◆ **Exercise aim**
What appears from the first line of the records below through the line containing "### Description" must be reproduced verbatim.

══ Data for this task ══

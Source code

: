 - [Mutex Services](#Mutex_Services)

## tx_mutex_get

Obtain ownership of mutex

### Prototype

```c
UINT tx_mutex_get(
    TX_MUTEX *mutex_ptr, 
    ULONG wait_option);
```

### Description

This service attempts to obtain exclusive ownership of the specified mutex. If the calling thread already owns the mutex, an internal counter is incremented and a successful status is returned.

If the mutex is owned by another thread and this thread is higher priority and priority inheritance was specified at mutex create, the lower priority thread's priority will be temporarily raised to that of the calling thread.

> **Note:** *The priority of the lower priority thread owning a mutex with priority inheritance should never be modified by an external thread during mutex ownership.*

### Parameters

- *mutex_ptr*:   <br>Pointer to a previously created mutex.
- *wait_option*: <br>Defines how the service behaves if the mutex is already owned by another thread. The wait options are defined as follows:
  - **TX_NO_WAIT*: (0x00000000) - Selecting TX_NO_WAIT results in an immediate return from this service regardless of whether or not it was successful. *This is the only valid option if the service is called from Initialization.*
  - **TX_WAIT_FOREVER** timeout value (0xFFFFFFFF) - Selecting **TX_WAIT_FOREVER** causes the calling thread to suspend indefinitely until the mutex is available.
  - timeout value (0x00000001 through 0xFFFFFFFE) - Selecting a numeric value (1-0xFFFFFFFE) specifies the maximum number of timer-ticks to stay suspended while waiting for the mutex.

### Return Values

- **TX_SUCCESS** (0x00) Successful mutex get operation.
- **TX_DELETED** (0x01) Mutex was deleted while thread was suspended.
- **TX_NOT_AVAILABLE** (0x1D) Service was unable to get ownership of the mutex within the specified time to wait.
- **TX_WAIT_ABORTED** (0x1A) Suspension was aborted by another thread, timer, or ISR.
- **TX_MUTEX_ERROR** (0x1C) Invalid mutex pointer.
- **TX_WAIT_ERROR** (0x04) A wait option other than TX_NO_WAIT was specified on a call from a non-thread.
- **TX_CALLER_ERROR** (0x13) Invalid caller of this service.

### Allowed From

═══

◆ **Reply to the task**
Source code

: - [Mutex Services](#Mutex_Services)

## tx_mutex_get

Obtain ownership of mutex

### Prototype

```c
UINT tx_mutex_get(
    TX_MUTEX *mutex_ptr, 
    ULONG wait_option);
```

### Description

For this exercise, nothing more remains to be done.